Para Lenin, este incidente era tão sério que ele estabeleceu secretamente (ou seja, sem o conhecimento do Bureau Político) contato com os dirigentes georgianos agredidos por Ordjonikidze, a fim de solidarizar-se com eles e preparar a luta política contra Stalin e Dzerjinski dentro do CC. Paralelo a isso, também secretamente, enviou documentos e evidências sobre o caso a Trotski, com quem contava para que defendesse seus pontos de vista no Comitê Central. Infelizmente, o terceiro derrame o impossibilitou de iniciar essa luta.

A “questão georgiana” nunca foi completamente resolvida, apenas contornada. Em dezembro de 1922, a URSS foi fundada, e a Armênia, o Azerbaidjão e a Geórgia ingressaram coletivamente enquanto República Socialista Federativa Soviética Transcaucasiana. Em 1936, a RSFST foi dissolvida e suas repúblicas constitutivas ingressaram individualmente na URSS. A terceira batalha entre Lenin e Stalin acabou não acontecendo. Exatamente por isso, pode-se considerar que Stalin foi vitorioso.

Não há destino! A história é arena de luta.

Passados 100 anos desde Outubro, é fácil julgar os “erros dos bolcheviques” e fazer previsões sobre o passado (“É evidente que ‘x’ daria em ‘y’! Como os bolcheviques puderam não ver isso?”). Mas esquece-se com isso que a história é arena de luta. E não apenas em sentido figurado, mas também literalmente: a luta contra 14 exércitos invasores, contra a fome, a sabotagem, a herança de atraso e incultura. Lenin entendia isso. E lutou, com todas as suas forças, até o fim. Jamais acreditou que a construção do socialismo estava assegurada simplesmente porque os bolcheviques estavam no poder. A última carta escrita por ele data do dia 6 de março de 1923, e é justamente um telegrama de solidariedade aos dirigentes georgianos agredidos por Ordjonikidze: “Queridos camaradas! Sigo com todo coração seu problema. Estou indignado com a brutalidade de Ordjonikidze e com a conivência de Stalin e Dzerjinski. Preparei para vocês umas notas e um discurso. Com estima, Lenin”.

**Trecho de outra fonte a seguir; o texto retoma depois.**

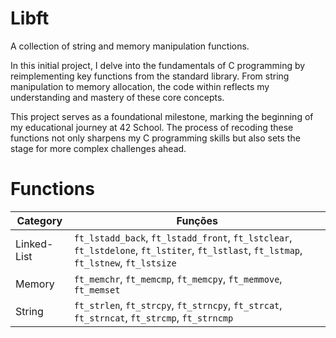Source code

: # Libft
A collection of string and memory manipulation functions.

In this initial project, I delve into the fundamentals of C programming by reimplementing key functions from the standard library. From string manipulation to memory allocation, the code within reflects my understanding and mastery of these core concepts.

This project serves as a foundational milestone, marking the beginning of my educational journey at 42 School. The process of recoding these functions not only sharpens my C programming skills but also sets the stage for more complex challenges ahead.

# Functions

| Category       | Funções                                              |
|----------------|------------------------------------------------------|
| Linked-List    | `ft_lstadd_back`, `ft_lstadd_front`, `ft_lstclear`, `ft_lstdelone`, `ft_lstiter`, `ft_lstlast`, `ft_lstmap`, `ft_lstnew`, `ft_lstsize` |                   
| Memory         | `ft_memchr`, `ft_memcmp`, `ft_memcpy`, `ft_memmove`, `ft_memset`                       |
| String         | `ft_strlen`, `ft_strcpy`, `ft_strncpy`, `ft_strcat`, `ft_strncat`, `ft_strcmp`, `ft_strncmp` |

No dia 10 de março de 1923, o estado de saúde de Lenin piorou drasticamente, o que o impediu de preparar as notas e o discurso referidos. Ele permaneceu com a fala e os movimentos do corpo totalmente paralisados por quase 1 ano, vindo a falecer no dia 21 de janeiro de 1924. Lenin lutou, mas Stalin venceu.

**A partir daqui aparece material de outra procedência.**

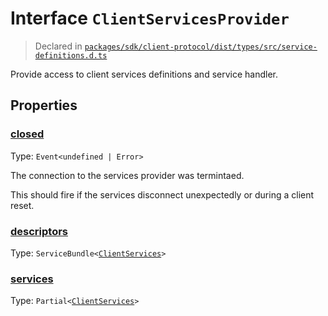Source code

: # Interface `ClientServicesProvider`
> Declared in [`packages/sdk/client-protocol/dist/types/src/service-definitions.d.ts`]()

Provide access to client services definitions and service handler.
## Properties
### [closed]()
Type: <code>Event&lt;undefined | Error&gt;</code>

The connection to the services provider was termintaed.

This should fire if the services disconnect unexpectedly or during a client reset.

### [descriptors]()
Type: <code>ServiceBundle&lt;[ClientServices](/api/@dxos/client/types/ClientServices)&gt;</code>



### [services]()
Type: <code>Partial&lt;[ClientServices](/api/@dxos/client/types/ClientServices)&gt;</code>



    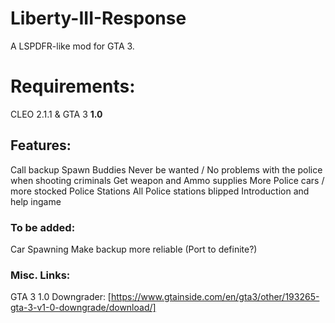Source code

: # Liberty-III-Response
A LSPDFR-like mod for GTA 3. 

# Requirements:
CLEO 2.1.1 &
GTA 3 **1.0**

## Features:
Call backup
Spawn Buddies
Never be wanted / No problems with the police when shooting criminals
Get weapon and Ammo supplies
More Police cars / more stocked Police Stations
All Police stations blipped
Introduction and help ingame

### To be added:
Car Spawning
Make backup more reliable
(Port to definite?)

### Misc. Links:
GTA 3 1.0 Downgrader: [https://www.gtainside.com/en/gta3/other/193265-gta-3-v1-0-downgrade/download/]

Aos juízes do século 21, sentados em suas confortáveis cadeiras, que julgam o regime leninista por suas semelhanças formais com o período de Stalin, e emitem monocraticamente seus vereditos sobre a suposta continuidade entre estes dois governos tão diferentes, de fato opostos em todos os sentidos, deixamos as palavras do historiador trotskista francês Pierre Broué, palavras muito mais humildes, muito mais condizentes com o verdadeiro espírito da história:

“Estava no komitetchik [7] o gérmen do apparatchik [8]? Pode o pensamento dialético de Lenin engendrar a escolástica de Stalin? É o bolchevismo o pai legítimo do stalinismo? Para podermos responder a todas estas perguntas sem qualquer dúvida, a roda da história teria que ter parado de girar, e certamente as respostas mais categóricas pertencem àqueles que pensam que ela efetivamente se deteve, junto com eles próprios. Na realidade, em qualquer de suas etapas, a história está cheia de encruzilhadas contraditórias. Sem dúvida, no fenômeno his­tórico chamado ‘bolchevismo’ se encontravam em embrião não somente Stalin e seus gigantescos retratos, seus burocratas e suas polícias, suas ladainhas e seus cri­mes, as confissões vergonhosas, as torturas, o tiro na nuca e o cadáver que cai dos sótãos de Lubianka, mas também os intrépidos condenados dos tribunais do czar, os incansáveis militantes clandestinos, os combatentes da guerra civil que se agar­ravam às suas metralhadoras, os “santos” da Cheka [9] a que se refere Victor Serge, os construtores do futuro, os edificadores de fábricas e ferrovias na Sibéria, os ve­lhos bolcheviques irredutíveis e os jovens que morreram torturados por defender suas convicções”. [10]
Notas:
[1] Uma versão modificada deste artigo foi publicada como prefácio ao livro Lenin: Últimos escritos e Diário das secretárias (Editora Sundermann, 2012).
[2] A importância do monopólio do comércio exterior para um Estado operário se comprovou empiricamente, diga-se de passagem, pela negativa, ou seja, no processo de restauração capitalista na URSS e em Cuba. Nos dois países, uma das primeiras medidas restauracionistas foi a abolição desse mecanismo com vistas a abrir o caminho ao capital financeiro internacional. No caso da URSS, em junho de 1987, o Pleno do CC do PCUS retirou poderes da Gosplan, responsável pela elaboração dos planos quinquenais, e dissolveu oficialmente o Ministério do Comércio Exterior, permitindo às empresas atuar livremente no mercado mundial. Em Cuba, o caso menos conhecido e mais polêmico, o processo foi idêntico: em 1994 o governo Castro retirou do Ministério do Comércio Exterior (Mincex) a prerrogativa das operações de importação e exportação. Um ano depois, em 1995, a Junta Central de Planificação foi dissolvida.
[3] Partido Comunista da Rússia (bolchevique).
[4] Todas as citações são do livro Lenin: Últimos escritos e Diário das secretárias.
[5] O termo tem origem no fato de que o Império Russo era formado por três Rússias: a Grande Rússia (atual Rússia), a Pequena Rússia (atual Ucrânia) e a Rússia Branca (atual Bielorrússia), além dos povos asiáticos e do Cáucaso. A política nacional czarista consistiu sempre no domínio dos “grandes russos” (grão-russos) sobre todos os outros povos.
[6] Por “transcaucásia” se compreende a planície situada ao sul da cordilheira do Cáucaso e limitada pelo mar Negro a oeste, pelo mar Cáspio a leste e pelo Irã e Turquia ao sul. A russificação da região se deu a partir do final do século 18 e enfrentou grande resistência das tribos e povos locais.
[7] Komitetchik: Em russo “homem do comitê”, dirigente interno do partido bolchevique no período pré-revolucionário.
[8] Apparatchik: Em russo, “homem do aparato”, burocrata, funcionário partidário ou estatal do período pós-revolucionário.
[9] Cheka: Sigla em russo para “Comissão Extraordinária de Luta contra a Contrarrevolução e a Sabotagem”.
[10] Broué, Pierre. O partido bolchevique. São Paulo: Sundermann, 2014. p. 511-512.